#### Provided entries ####

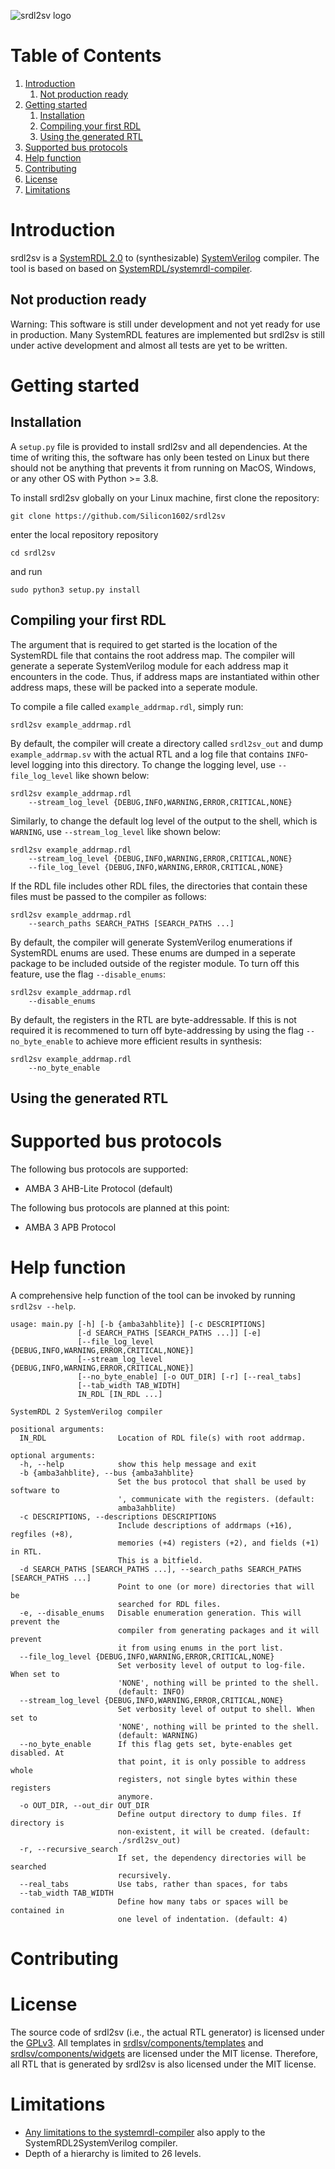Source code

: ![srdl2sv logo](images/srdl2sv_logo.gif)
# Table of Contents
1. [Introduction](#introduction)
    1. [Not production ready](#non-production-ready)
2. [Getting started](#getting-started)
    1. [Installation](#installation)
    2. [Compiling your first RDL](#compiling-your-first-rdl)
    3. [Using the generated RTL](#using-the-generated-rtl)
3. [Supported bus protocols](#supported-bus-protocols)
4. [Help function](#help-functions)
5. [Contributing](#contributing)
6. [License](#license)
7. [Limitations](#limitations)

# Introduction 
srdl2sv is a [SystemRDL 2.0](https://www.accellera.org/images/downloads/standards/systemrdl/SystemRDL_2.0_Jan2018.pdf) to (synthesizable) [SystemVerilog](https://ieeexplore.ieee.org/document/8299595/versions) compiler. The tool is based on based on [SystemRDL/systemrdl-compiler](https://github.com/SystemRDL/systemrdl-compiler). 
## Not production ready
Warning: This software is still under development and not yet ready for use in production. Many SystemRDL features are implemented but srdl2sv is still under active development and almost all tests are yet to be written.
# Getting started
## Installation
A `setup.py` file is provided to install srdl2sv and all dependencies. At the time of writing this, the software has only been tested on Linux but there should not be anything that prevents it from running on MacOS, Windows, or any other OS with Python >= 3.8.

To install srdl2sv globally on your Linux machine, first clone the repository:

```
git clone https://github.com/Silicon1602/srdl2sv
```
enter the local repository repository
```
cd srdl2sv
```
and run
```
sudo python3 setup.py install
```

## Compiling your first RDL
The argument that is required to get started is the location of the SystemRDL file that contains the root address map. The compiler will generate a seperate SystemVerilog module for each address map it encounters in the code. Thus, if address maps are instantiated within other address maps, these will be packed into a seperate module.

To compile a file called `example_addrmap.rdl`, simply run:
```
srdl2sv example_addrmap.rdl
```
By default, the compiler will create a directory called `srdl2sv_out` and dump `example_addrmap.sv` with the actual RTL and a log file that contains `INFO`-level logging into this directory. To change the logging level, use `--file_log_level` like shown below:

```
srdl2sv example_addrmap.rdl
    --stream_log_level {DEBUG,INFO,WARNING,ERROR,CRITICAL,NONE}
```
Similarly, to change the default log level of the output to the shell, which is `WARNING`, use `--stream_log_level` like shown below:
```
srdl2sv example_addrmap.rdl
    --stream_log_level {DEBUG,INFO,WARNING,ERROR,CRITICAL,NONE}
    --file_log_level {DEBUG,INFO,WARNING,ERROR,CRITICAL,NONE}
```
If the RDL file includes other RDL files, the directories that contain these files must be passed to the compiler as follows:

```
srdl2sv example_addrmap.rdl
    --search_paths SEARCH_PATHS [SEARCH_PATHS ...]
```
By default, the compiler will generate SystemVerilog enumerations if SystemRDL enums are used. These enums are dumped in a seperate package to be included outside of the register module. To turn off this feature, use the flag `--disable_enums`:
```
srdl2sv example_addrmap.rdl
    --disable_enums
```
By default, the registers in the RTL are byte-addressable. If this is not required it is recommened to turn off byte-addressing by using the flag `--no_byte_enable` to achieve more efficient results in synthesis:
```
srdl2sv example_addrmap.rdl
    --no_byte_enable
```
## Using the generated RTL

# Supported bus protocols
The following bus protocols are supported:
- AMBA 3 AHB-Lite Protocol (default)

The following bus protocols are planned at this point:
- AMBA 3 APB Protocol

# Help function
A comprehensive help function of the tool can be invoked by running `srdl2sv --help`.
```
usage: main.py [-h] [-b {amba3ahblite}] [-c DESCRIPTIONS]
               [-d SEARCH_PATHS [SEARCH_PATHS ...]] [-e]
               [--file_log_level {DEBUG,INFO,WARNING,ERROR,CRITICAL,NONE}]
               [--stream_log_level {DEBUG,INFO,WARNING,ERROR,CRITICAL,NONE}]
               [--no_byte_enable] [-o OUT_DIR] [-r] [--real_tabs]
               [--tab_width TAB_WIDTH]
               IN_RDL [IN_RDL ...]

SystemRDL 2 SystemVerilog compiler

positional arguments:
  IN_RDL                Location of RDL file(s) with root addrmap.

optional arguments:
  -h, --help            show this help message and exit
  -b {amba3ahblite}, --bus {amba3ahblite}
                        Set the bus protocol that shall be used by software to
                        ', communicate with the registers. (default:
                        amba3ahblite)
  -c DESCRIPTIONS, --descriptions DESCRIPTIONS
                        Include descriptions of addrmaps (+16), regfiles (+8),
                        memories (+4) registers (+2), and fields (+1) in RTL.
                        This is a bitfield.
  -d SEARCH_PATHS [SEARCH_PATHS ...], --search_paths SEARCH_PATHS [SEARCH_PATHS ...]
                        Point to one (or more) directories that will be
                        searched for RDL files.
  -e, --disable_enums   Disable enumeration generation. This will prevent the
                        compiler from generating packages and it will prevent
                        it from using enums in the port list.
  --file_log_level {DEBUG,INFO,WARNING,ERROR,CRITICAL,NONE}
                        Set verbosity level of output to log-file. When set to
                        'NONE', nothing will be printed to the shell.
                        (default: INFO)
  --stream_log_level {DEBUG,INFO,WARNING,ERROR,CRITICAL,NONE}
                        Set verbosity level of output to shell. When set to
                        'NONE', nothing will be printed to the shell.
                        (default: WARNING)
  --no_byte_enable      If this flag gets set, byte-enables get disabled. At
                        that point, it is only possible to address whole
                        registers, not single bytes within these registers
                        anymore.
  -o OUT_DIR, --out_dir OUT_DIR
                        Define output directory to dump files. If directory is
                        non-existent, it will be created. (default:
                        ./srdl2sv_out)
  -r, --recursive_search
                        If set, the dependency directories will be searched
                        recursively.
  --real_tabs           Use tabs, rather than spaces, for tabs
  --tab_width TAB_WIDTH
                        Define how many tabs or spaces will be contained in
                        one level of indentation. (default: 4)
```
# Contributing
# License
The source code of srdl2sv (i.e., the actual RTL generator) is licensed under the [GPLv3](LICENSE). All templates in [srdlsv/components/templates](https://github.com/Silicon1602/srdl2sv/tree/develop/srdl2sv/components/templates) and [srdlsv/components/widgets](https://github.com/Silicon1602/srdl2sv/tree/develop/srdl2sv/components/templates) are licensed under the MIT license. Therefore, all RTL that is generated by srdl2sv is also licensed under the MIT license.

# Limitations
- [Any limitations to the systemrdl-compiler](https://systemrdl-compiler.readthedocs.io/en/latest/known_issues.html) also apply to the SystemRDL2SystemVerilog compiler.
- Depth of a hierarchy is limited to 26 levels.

####

## Exercise description:
The expected output is the full material above, unaltered, with pictures removed.

## The completed task:
Source code

: ![srdl2sv logo](images/srdl2sv_logo.gif)
# Table of Contents
1. [Introduction](#introduction)
    1. [Not production ready](#non-production-ready)
2. [Getting started](#getting-started)
    1. [Installation](#installation)
    2. [Compiling your first RDL](#compiling-your-first-rdl)
    3. [Using the generated RTL](#using-the-generated-rtl)
3. [Supported bus protocols](#supported-bus-protocols)
4. [Help function](#help-functions)
5. [Contributing](#contributing)
6. [License](#license)
7. [Limitations](#limitations)

# Introduction 
srdl2sv is a [SystemRDL 2.0](https://www.accellera.org/images/downloads/standards/systemrdl/SystemRDL_2.0_Jan2018.pdf) to (synthesizable) [SystemVerilog](https://ieeexplore.ieee.org/document/8299595/versions) compiler. The tool is based on based on [SystemRDL/systemrdl-compiler](https://github.com/SystemRDL/systemrdl-compiler). 
## Not production ready
Warning: This software is still under development and not yet ready for use in production. Many SystemRDL features are implemented but srdl2sv is still under active development and almost all tests are yet to be written.
# Getting started
## Installation
A `setup.py` file is provided to install srdl2sv and all dependencies. At the time of writing this, the software has only been tested on Linux but there should not be anything that prevents it from running on MacOS, Windows, or any other OS with Python >= 3.8.

To install srdl2sv globally on your Linux machine, first clone the repository:

```
git clone https://github.com/Silicon1602/srdl2sv
```
enter the local repository repository
```
cd srdl2sv
```
and run
```
sudo python3 setup.py install
```

## Compiling your first RDL
The argument that is required to get started is the location of the SystemRDL file that contains the root address map. The compiler will generate a seperate SystemVerilog module for each address map it encounters in the code. Thus, if address maps are instantiated within other address maps, these will be packed into a seperate module.

To compile a file called `example_addrmap.rdl`, simply run:
```
srdl2sv example_addrmap.rdl
```
By default, the compiler will create a directory called `srdl2sv_out` and dump `example_addrmap.sv` with the actual RTL and a log file that contains `INFO`-level logging into this directory. To change the logging level, use `--file_log_level` like shown below:

```
srdl2sv example_addrmap.rdl
    --stream_log_level {DEBUG,INFO,WARNING,ERROR,CRITICAL,NONE}
```
Similarly, to change the default log level of the output to the shell, which is `WARNING`, use `--stream_log_level` like shown below:
```
srdl2sv example_addrmap.rdl
    --stream_log_level {DEBUG,INFO,WARNING,ERROR,CRITICAL,NONE}
    --file_log_level {DEBUG,INFO,WARNING,ERROR,CRITICAL,NONE}
```
If the RDL file includes other RDL files, the directories that contain these files must be passed to the compiler as follows:

```
srdl2sv example_addrmap.rdl
    --search_paths SEARCH_PATHS [SEARCH_PATHS ...]
```
By default, the compiler will generate SystemVerilog enumerations if SystemRDL enums are used. These enums are dumped in a seperate package to be included outside of the register module. To turn off this feature, use the flag `--disable_enums`:
```
srdl2sv example_addrmap.rdl
    --disable_enums
```
By default, the registers in the RTL are byte-addressable. If this is not required it is recommened to turn off byte-addressing by using the flag `--no_byte_enable` to achieve more efficient results in synthesis:
```
srdl2sv example_addrmap.rdl
    --no_byte_enable
```
## Using the generated RTL

# Supported bus protocols
The following bus protocols are supported:
- AMBA 3 AHB-Lite Protocol (default)

The following bus protocols are planned at this point:
- AMBA 3 APB Protocol

# Help function
A comprehensive help function of the tool can be invoked by running `srdl2sv --help`.
```
usage: main.py [-h] [-b {amba3ahblite}] [-c DESCRIPTIONS]
               [-d SEARCH_PATHS [SEARCH_PATHS ...]] [-e]
               [--file_log_level {DEBUG,INFO,WARNING,ERROR,CRITICAL,NONE}]
               [--stream_log_level {DEBUG,INFO,WARNING,ERROR,CRITICAL,NONE}]
               [--no_byte_enable] [-o OUT_DIR] [-r] [--real_tabs]
               [--tab_width TAB_WIDTH]
               IN_RDL [IN_RDL ...]

SystemRDL 2 SystemVerilog compiler

positional arguments:
  IN_RDL                Location of RDL file(s) with root addrmap.

optional arguments:
  -h, --help            show this help message and exit
  -b {amba3ahblite}, --bus {amba3ahblite}
                        Set the bus protocol that shall be used by software to
                        ', communicate with the registers. (default:
                        amba3ahblite)
  -c DESCRIPTIONS, --descriptions DESCRIPTIONS
                        Include descriptions of addrmaps (+16), regfiles (+8),
                        memories (+4) registers (+2), and fields (+1) in RTL.
                        This is a bitfield.
  -d SEARCH_PATHS [SEARCH_PATHS ...], --search_paths SEARCH_PATHS [SEARCH_PATHS ...]
                        Point to one (or more) directories that will be
                        searched for RDL files.
  -e, --disable_enums   Disable enumeration generation. This will prevent the
                        compiler from generating packages and it will prevent
                        it from using enums in the port list.
  --file_log_level {DEBUG,INFO,WARNING,ERROR,CRITICAL,NONE}
                        Set verbosity level of output to log-file. When set to
                        'NONE', nothing will be printed to the shell.
                        (default: INFO)
  --stream_log_level {DEBUG,INFO,WARNING,ERROR,CRITICAL,NONE}
                        Set verbosity level of output to shell. When set to
                        'NONE', nothing will be printed to the shell.
                        (default: WARNING)
  --no_byte_enable      If this flag gets set, byte-enables get disabled. At
                        that point, it is only possible to address whole
                        registers, not single bytes within these registers
                        anymore.
  -o OUT_DIR, --out_dir OUT_DIR
                        Define output directory to dump files. If directory is
                        non-existent, it will be created. (default:
                        ./srdl2sv_out)
  -r, --recursive_search
                        If set, the dependency directories will be searched
                        recursively.
  --real_tabs           Use tabs, rather than spaces, for tabs
  --tab_width TAB_WIDTH
                        Define how many tabs or spaces will be contained in
                        one level of indentation. (default: 4)
```
# Contributing
# License
The source code of srdl2sv (i.e., the actual RTL generator) is licensed under the [GPLv3](LICENSE). All templates in [srdlsv/components/templates](https://github.com/Silicon1602/srdl2sv/tree/develop/srdl2sv/components/templates) and [srdlsv/components/widgets](https://github.com/Silicon1602/srdl2sv/tree/develop/srdl2sv/components/templates) are licensed under the MIT license. Therefore, all RTL that is generated by srdl2sv is also licensed under the MIT license.

# Limitations
- [Any limitations to the systemrdl-compiler](https://systemrdl-compiler.readthedocs.io/en/latest/known_issues.html) also apply to the SystemRDL2SystemVerilog compiler.
- Depth of a hierarchy is limited to 26 levels.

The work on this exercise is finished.